Some of the lines below need repeating. Reproduce exactly those between the lines holding "### Comparison with Request Tag" and "most recent |", inclusive.

» Input data:

· · · · · · ·

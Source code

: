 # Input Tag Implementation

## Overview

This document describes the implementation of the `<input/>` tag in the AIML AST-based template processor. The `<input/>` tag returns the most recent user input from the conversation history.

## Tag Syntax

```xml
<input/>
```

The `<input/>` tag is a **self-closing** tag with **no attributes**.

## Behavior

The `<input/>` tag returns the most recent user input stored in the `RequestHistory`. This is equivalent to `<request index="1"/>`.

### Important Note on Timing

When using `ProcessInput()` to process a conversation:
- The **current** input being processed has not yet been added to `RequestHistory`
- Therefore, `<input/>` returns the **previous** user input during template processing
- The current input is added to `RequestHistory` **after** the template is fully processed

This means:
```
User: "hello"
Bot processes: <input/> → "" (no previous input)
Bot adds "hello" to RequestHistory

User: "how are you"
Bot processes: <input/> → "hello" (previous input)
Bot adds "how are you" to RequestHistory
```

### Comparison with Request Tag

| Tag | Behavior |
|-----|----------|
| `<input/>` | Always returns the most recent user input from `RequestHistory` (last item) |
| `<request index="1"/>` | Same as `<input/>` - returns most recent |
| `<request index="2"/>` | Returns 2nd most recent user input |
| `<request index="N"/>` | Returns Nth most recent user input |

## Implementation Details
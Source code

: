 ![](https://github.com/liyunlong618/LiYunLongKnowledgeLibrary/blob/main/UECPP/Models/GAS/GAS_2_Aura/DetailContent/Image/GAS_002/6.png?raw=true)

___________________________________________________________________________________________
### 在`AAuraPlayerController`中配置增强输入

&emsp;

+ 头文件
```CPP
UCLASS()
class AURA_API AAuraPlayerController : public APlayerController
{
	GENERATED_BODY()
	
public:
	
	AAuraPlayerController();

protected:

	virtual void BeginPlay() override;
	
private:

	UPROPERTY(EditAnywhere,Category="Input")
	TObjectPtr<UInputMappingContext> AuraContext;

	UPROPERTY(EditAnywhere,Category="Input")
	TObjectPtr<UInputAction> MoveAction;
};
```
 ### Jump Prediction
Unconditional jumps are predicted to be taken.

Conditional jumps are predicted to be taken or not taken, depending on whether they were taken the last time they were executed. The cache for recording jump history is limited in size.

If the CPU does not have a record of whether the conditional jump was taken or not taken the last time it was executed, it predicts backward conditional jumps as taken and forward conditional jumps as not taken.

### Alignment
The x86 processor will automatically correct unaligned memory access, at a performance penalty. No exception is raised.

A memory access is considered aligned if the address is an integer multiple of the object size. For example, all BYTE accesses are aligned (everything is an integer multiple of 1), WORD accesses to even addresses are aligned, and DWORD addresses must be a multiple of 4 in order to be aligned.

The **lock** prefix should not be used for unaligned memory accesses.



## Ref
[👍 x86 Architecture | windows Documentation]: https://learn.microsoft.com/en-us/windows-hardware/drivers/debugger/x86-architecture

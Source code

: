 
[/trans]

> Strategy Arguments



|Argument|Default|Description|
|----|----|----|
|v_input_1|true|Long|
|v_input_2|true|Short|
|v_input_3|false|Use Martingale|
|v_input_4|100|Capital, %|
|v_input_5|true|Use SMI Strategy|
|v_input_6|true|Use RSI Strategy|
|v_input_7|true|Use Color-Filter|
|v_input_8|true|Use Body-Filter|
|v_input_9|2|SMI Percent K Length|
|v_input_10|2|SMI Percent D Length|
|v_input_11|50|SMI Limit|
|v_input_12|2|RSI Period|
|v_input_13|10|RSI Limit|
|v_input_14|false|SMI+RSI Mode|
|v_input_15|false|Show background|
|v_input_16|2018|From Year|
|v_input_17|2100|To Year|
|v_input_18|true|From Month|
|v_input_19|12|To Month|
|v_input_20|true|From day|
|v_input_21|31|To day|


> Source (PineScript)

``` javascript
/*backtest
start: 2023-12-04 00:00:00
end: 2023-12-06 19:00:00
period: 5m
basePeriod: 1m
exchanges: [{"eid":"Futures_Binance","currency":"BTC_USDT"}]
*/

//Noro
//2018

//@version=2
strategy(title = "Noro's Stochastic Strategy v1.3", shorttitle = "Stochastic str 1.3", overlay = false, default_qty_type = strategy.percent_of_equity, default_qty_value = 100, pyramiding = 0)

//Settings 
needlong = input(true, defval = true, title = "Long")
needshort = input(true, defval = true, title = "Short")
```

· · · · · · ·

» Task output:
### Comparison with Request Tag

| Tag | Behavior |
|-----|----------|
| `<input/>` | Always returns the most recent user input from `RequestHistory` (last item) |
| `<request index="1"/>` | Same as `<input/>` - returns most recent |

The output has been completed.